>>>

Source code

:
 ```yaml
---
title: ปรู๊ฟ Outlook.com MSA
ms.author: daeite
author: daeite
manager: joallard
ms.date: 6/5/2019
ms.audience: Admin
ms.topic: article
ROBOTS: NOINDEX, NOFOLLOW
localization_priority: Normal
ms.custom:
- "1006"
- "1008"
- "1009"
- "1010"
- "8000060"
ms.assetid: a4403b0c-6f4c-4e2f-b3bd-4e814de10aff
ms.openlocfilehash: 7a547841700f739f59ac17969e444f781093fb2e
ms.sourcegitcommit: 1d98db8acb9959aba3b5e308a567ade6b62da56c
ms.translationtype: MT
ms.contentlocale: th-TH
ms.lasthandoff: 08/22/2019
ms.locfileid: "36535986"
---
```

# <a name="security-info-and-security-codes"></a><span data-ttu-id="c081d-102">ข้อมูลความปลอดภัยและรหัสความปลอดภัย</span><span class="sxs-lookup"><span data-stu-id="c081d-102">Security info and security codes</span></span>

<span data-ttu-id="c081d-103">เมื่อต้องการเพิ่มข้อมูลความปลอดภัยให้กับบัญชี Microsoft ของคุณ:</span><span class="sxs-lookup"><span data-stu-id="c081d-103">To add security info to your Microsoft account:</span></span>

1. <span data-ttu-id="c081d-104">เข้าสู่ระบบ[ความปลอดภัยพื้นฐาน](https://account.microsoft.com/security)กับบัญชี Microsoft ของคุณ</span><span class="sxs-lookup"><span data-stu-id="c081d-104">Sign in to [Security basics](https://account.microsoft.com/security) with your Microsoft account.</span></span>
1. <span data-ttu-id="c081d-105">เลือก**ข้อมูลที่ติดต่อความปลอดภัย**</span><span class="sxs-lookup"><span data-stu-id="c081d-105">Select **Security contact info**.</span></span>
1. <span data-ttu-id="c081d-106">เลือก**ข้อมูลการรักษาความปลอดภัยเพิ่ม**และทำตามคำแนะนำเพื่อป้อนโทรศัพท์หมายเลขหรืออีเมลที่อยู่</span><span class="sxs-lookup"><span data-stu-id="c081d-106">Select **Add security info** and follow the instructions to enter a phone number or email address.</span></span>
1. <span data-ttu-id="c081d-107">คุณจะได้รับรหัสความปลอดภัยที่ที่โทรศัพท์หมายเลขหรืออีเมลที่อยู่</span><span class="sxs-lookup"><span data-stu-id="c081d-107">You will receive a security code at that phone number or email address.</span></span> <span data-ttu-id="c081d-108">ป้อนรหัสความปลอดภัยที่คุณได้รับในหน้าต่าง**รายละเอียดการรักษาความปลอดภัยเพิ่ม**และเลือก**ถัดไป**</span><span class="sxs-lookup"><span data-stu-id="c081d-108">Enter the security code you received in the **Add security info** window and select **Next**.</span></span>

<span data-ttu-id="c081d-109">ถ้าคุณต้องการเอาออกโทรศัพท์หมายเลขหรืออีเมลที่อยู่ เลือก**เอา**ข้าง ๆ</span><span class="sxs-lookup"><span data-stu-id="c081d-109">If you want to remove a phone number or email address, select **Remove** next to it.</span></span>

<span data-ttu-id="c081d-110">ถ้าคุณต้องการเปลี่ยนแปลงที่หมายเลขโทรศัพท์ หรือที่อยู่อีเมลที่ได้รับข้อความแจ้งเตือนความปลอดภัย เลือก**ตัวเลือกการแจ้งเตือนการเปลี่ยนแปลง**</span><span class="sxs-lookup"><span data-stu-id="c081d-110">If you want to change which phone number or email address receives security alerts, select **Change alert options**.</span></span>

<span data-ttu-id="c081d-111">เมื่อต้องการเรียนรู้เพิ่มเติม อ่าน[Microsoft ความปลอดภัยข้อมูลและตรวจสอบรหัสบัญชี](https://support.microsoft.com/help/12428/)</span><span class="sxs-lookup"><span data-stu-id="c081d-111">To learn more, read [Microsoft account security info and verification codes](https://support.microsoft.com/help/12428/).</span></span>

<<<

Problem to work on -> Write the material out once more, exactly as it reads.

Your solution ->
Source code

:
 ```yaml
---
title: ปรู๊ฟ Outlook.com MSA
ms.author: daeite
author: daeite
manager: joallard
ms.date: 6/5/2019
ms.audience: Admin
ms.topic: article
ROBOTS: NOINDEX, NOFOLLOW
localization_priority: Normal
ms.custom:
- "1006"
- "1008"
- "1009"
- "1010"
- "8000060"
ms.assetid: a4403b0c-6f4c-4e2f-b3bd-4e814de10aff
ms.openlocfilehash: 7a547841700f739f59ac17969e444f781093fb2e
ms.sourcegitcommit: 1d98db8acb9959aba3b5e308a567ade6b62da56c
ms.translationtype: MT
ms.contentlocale: th-TH
ms.lasthandoff: 08/22/2019
ms.locfileid: "36535986"
---
```

# <a name="security-info-and-security-codes"></a><span data-ttu-id="c081d-102">ข้อมูลความปลอดภัยและรหัสความปลอดภัย</span><span class="sxs-lookup"><span data-stu-id="c081d-102">Security info and security codes</span></span>

<span data-ttu-id="c081d-103">เมื่อต้องการเพิ่มข้อมูลความปลอดภัยให้กับบัญชี Microsoft ของคุณ:</span><span class="sxs-lookup"><span data-stu-id="c081d-103">To add security info to your Microsoft account:</span></span>

1. <span data-ttu-id="c081d-104">เข้าสู่ระบบ[ความปลอดภัยพื้นฐาน](https://account.microsoft.com/security)กับบัญชี Microsoft ของคุณ</span><span class="sxs-lookup"><span data-stu-id="c081d-104">Sign in to [Security basics](https://account.microsoft.com/security) with your Microsoft account.</span></span>
1. <span data-ttu-id="c081d-105">เลือก**ข้อมูลที่ติดต่อความปลอดภัย**</span><span class="sxs-lookup"><span data-stu-id="c081d-105">Select **Security contact info**.</span></span>
1. <span data-ttu-id="c081d-106">เลือก**ข้อมูลการรักษาความปลอดภัยเพิ่ม**และทำตามคำแนะนำเพื่อป้อนโทรศัพท์หมายเลขหรืออีเมลที่อยู่</span><span class="sxs-lookup"><span data-stu-id="c081d-106">Select **Add security info** and follow the instructions to enter a phone number or email address.</span></span>
1. <span data-ttu-id="c081d-107">คุณจะได้รับรหัสความปลอดภัยที่ที่โทรศัพท์หมายเลขหรืออีเมลที่อยู่</span><span class="sxs-lookup"><span data-stu-id="c081d-107">You will receive a security code at that phone number or email address.</span></span> <span data-ttu-id="c081d-108">ป้อนรหัสความปลอดภัยที่คุณได้รับในหน้าต่าง**รายละเอียดการรักษาความปลอดภัยเพิ่ม**และเลือก**ถัดไป**</span><span class="sxs-lookup"><span data-stu-id="c081d-108">Enter the security code you received in the **Add security info** window and select **Next**.</span></span>

<span data-ttu-id="c081d-109">ถ้าคุณต้องการเอาออกโทรศัพท์หมายเลขหรืออีเมลที่อยู่ เลือก**เอา**ข้าง ๆ</span><span class="sxs-lookup"><span data-stu-id="c081d-109">If you want to remove a phone number or email address, select **Remove** next to it.</span></span>

<span data-ttu-id="c081d-110">ถ้าคุณต้องการเปลี่ยนแปลงที่หมายเลขโทรศัพท์ หรือที่อยู่อีเมลที่ได้รับข้อความแจ้งเตือนความปลอดภัย เลือก**ตัวเลือกการแจ้งเตือนการเปลี่ยนแปลง**</span><span class="sxs-lookup"><span data-stu-id="c081d-110">If you want to change which phone number or email address receives security alerts, select **Change alert options**.</span></span>

<span data-ttu-id="c081d-111">เมื่อต้องการเรียนรู้เพิ่มเติม อ่าน[Microsoft ความปลอดภัยข้อมูลและตรวจสอบรหัสบัญชี](https://support.microsoft.com/help/12428/)</span><span class="sxs-lookup"><span data-stu-id="c081d-111">To learn more, read [Microsoft account security info and verification codes](https://support.microsoft.com/help/12428/).</span></span>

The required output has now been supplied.